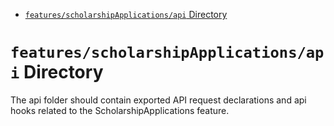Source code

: <!-- START doctoc generated TOC please keep comment here to allow auto update -->
<!-- DON'T EDIT THIS SECTION, INSTEAD RE-RUN doctoc TO UPDATE -->

- [`features/scholarshipApplications/api` Directory](#featuresscholarshipapplicationsapi-directory)

<!-- END doctoc generated TOC please keep comment here to allow auto update -->

# `features/scholarshipApplications/api` Directory

The api folder should contain exported API request declarations and api hooks related to the ScholarshipApplications feature.
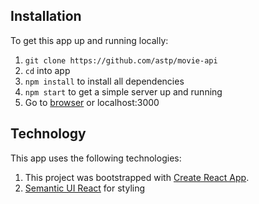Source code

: 
## Installation

To get this app up and running locally:

1. `git clone https://github.com/astp/movie-api`
2. `cd` into app
3. `npm install` to install all dependencies
4. `npm start` to get a simple server up and running
5. Go to [browser](http://localhost:3000/) or localhost:3000

## Technology

This app uses the following technologies:

1. This project was bootstrapped with [Create React App](https://github.com/facebookincubator/create-react-app).
2. [Semantic UI React](https://github.com/Semantic-Org/Semantic-UI-React) for styling
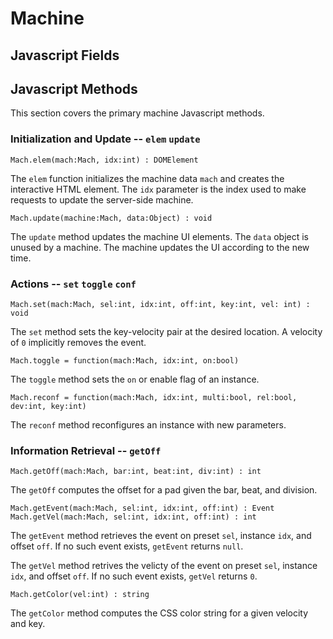 Machine
=======

## Javascript Fields


## Javascript Methods

This section covers the primary machine Javascript methods.

### Initialization and Update -- `elem` `update`

    Mach.elem(mach:Mach, idx:int) : DOMElement

The `elem` function initializes the machine data `mach` and creates the
interactive HTML element. The `idx` parameter is the index used to make
requests to update the server-side machine.

    Mach.update(machine:Mach, data:Object) : void

The `update` method updates the machine UI elements. The `data` object is
unused by a machine. The machine updates the UI according to the new time.

### Actions -- `set` `toggle` `conf`

    Mach.set(mach:Mach, sel:int, idx:int, off:int, key:int, vel: int) : void

The `set` method sets the key-velocity pair at the desired location. A
velocity of `0` implicitly removes the event.

    Mach.toggle = function(mach:Mach, idx:int, on:bool)

The `toggle` method sets the `on` or enable flag of an instance.

    Mach.reconf = function(mach:Mach, idx:int, multi:bool, rel:bool, dev:int, key:int)

The `reconf` method reconfigures an instance with new parameters.

### Information Retrieval -- `getOff`

    Mach.getOff(mach:Mach, bar:int, beat:int, div:int) : int

The `getOff` computes the offset for a pad given the bar, beat, and division.

    Mach.getEvent(mach:Mach, sel:int, idx:int, off:int) : Event
    Mach.getVel(mach:Mach, sel:int, idx:int, off:int) : int

The `getEvent` method retrieves the event on preset `sel`, instance `idx`, and
offset `off`. If no such event exists, `getEvent` returns `null`.

The `getVel` method retrives the velicty of the event on preset `sel`,
instance `idx`, and offset `off`. If no such event exists, `getVel` returns
`0`.

    Mach.getColor(vel:int) : string

The `getColor` method computes the CSS color string for a given velocity and
key.
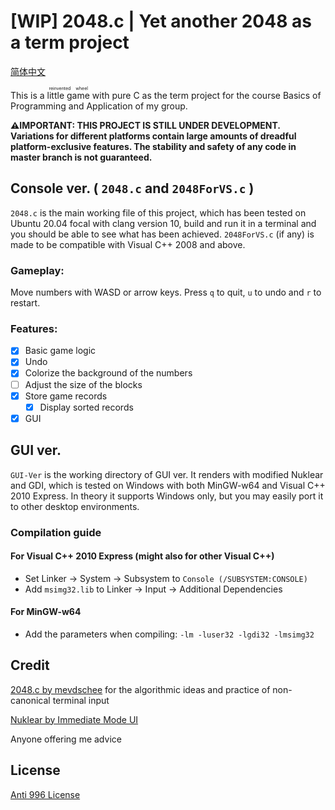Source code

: # [WIP] 2048.c | Yet another 2048 as a term project

[简体中文](README_CN.md)

This is a <ruby><rb>little game</rb><rt>reinvented wheel</rt></ruby> with pure C as the term project for the course Basics of Programming and Application of my group. 

**⚠IMPORTANT: THIS PROJECT IS STILL UNDER DEVELOPMENT. Variations for different platforms contain large amounts of dreadful platform-exclusive features. The stability and safety of any code in master branch is not guaranteed.**

## Console ver. ( `2048.c` and `2048ForVS.c` )

`2048.c` is the main working file of this project, which has been tested on Ubuntu 20.04 focal with clang version 10, build and run it in a terminal and you should be able to see what has been achieved. `2048ForVS.c` (if any) is made to be compatible with Visual C++ 2008 and above.

### Gameplay:

Move numbers with WASD or arrow keys. Press `q` to quit, `u` to undo and `r` to restart.

### Features:

- [X] Basic game logic
- [X] Undo
- [X] Colorize the background of the numbers
- [ ] Adjust the size of the blocks
- [X] Store game records
  - [X] Display sorted records
- [X] GUI

## GUI ver. 

`GUI-Ver` is the working directory of GUI ver. It renders with modified Nuklear and GDI, which is tested on Windows with both MinGW-w64 and Visual C++ 2010 Express. In theory it supports Windows only, but you may easily port it to other desktop environments.

### Compilation guide

#### For Visual C++ 2010 Express (might also for other Visual C++)

- Set Linker -> System -> Subsystem to `Console (/SUBSYSTEM:CONSOLE)`
- Add `msimg32.lib` to Linker -> Input -> Additional Dependencies

#### For MinGW-w64

- Add the parameters when compiling: `-lm -luser32 -lgdi32 -lmsimg32`

## Credit

[2048.c by mevdschee](https://github.com/mevdschee/2048.c) for the algorithmic ideas and practice of non-canonical terminal input

[Nuklear by Immediate Mode UI](https://github.com/immediate-mode-ui/Nuklear/)

Anyone offering me advice

## License

[Anti 996 License](LICENSE)
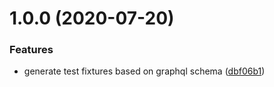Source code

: # 1.0.0 (2020-07-20)


### Features

* generate test fixtures based on graphql schema ([dbf06b1](https://github.com/yeet-bix/graphql-codegen-fixtures/commit/dbf06b1fcd1d14258778a70536b5f2e5f82dbcb9))
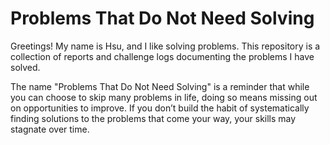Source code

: # Problems That Do Not Need Solving
Greetings! My name is Hsu, and I like solving problems. This repository is a collection of reports and challenge logs documenting the problems I have solved.

The name "Problems That Do Not Need Solving" is a reminder that while you can choose to skip many problems in life, doing so means missing out on opportunities to improve. If you don’t build the habit of systematically finding solutions to the problems that come your way, your skills may stagnate over time.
+-------+
Word for word, return the material above; the pictures stay out.

Source code

: <!-- START doctoc generated TOC please keep comment here to allow auto update -->
<!-- DON'T EDIT THIS SECTION, INSTEAD RE-RUN doctoc TO UPDATE -->

- [`features/scholarshipApplications/api` Directory](#featuresscholarshipapplicationsapi-directory)

<!-- END doctoc generated TOC please keep comment here to allow auto update -->

# `features/scholarshipApplications/api` Directory

The api folder should contain exported API request declarations and api hooks related to the ScholarshipApplications feature.
Source code

: 
## Installation

To get this app up and running locally:

1. `git clone https://github.com/astp/movie-api`
2. `cd` into app
3. `npm install` to install all dependencies
4. `npm start` to get a simple server up and running
5. Go to [browser](http://localhost:3000/) or localhost:3000

## Technology

This app uses the following technologies:

1. This project was bootstrapped with [Create React App](https://github.com/facebookincubator/create-react-app).
2. [Semantic UI React](https://github.com/Semantic-Org/Semantic-UI-React) for styling
 Machine
=======

## Javascript Fields


## Javascript Methods

This section covers the primary machine Javascript methods.

### Initialization and Update -- `elem` `update`

    Mach.elem(mach:Mach, idx:int) : DOMElement

The `elem` function initializes the machine data `mach` and creates the
interactive HTML element. The `idx` parameter is the index used to make
requests to update the server-side machine.

    Mach.update(machine:Mach, data:Object) : void

The `update` method updates the machine UI elements. The `data` object is
unused by a machine. The machine updates the UI according to the new time.

### Actions -- `set` `toggle` `conf`

    Mach.set(mach:Mach, sel:int, idx:int, off:int, key:int, vel: int) : void

The `set` method sets the key-velocity pair at the desired location. A
velocity of `0` implicitly removes the event.

    Mach.toggle = function(mach:Mach, idx:int, on:bool)

The `toggle` method sets the `on` or enable flag of an instance.

    Mach.reconf = function(mach:Mach, idx:int, multi:bool, rel:bool, dev:int, key:int)

The `reconf` method reconfigures an instance with new parameters.

### Information Retrieval -- `getOff`

    Mach.getOff(mach:Mach, bar:int, beat:int, div:int) : int

The `getOff` computes the offset for a pad given the bar, beat, and division.

    Mach.getEvent(mach:Mach, sel:int, idx:int, off:int) : Event
    Mach.getVel(mach:Mach, sel:int, idx:int, off:int) : int

The `getEvent` method retrieves the event on preset `sel`, instance `idx`, and
offset `off`. If no such event exists, `getEvent` returns `null`.

The `getVel` method retrives the velicty of the event on preset `sel`,
instance `idx`, and offset `off`. If no such event exists, `getVel` returns
`0`.

    Mach.getColor(vel:int) : string

The `getColor` method computes the CSS color string for a given velocity and
key.
Source code

: # [WIP] 2048.c | Yet another 2048 as a term project

[简体中文](README_CN.md)

This is a <ruby><rb>little game</rb><rt>reinvented wheel</rt></ruby> with pure C as the term project for the course Basics of Programming and Application of my group. 

**⚠IMPORTANT: THIS PROJECT IS STILL UNDER DEVELOPMENT. Variations for different platforms contain large amounts of dreadful platform-exclusive features. The stability and safety of any code in master branch is not guaranteed.**

## Console ver. ( `2048.c` and `2048ForVS.c` )

`2048.c` is the main working file of this project, which has been tested on Ubuntu 20.04 focal with clang version 10, build and run it in a terminal and you should be able to see what has been achieved. `2048ForVS.c` (if any) is made to be compatible with Visual C++ 2008 and above.

### Gameplay:

Move numbers with WASD or arrow keys. Press `q` to quit, `u` to undo and `r` to restart.

### Features:

- [X] Basic game logic
- [X] Undo
- [X] Colorize the background of the numbers
- [ ] Adjust the size of the blocks
- [X] Store game records
  - [X] Display sorted records
- [X] GUI

## GUI ver. 

`GUI-Ver` is the working directory of GUI ver. It renders with modified Nuklear and GDI, which is tested on Windows with both MinGW-w64 and Visual C++ 2010 Express. In theory it supports Windows only, but you may easily port it to other desktop environments.

### Compilation guide

#### For Visual C++ 2010 Express (might also for other Visual C++)

- Set Linker -> System -> Subsystem to `Console (/SUBSYSTEM:CONSOLE)`
- Add `msimg32.lib` to Linker -> Input -> Additional Dependencies

#### For MinGW-w64

- Add the parameters when compiling: `-lm -luser32 -lgdi32 -lmsimg32`

## Credit

[2048.c by mevdschee](https://github.com/mevdschee/2048.c) for the algorithmic ideas and practice of non-canonical terminal input

[Nuklear by Immediate Mode UI](https://github.com/immediate-mode-ui/Nuklear/)

Anyone offering me advice

## License

[Anti 996 License](LICENSE)
Source code

: # 1.0.0 (2020-07-20)


### Features

* generate test fixtures based on graphql schema ([dbf06b1](https://github.com/yeet-bix/graphql-codegen-fixtures/commit/dbf06b1fcd1d14258778a70536b5f2e5f82dbcb9))
Source code

: # Problems That Do Not Need Solving
Greetings! My name is Hsu, and I like solving problems. This repository is a collection of reports and challenge logs documenting the problems I have solved.

The name "Problems That Do Not Need Solving" is a reminder that while you can choose to skip many problems in life, doing so means missing out on opportunities to improve. If you don’t build the habit of systematically finding solutions to the problems that come your way, your skills may stagnate over time.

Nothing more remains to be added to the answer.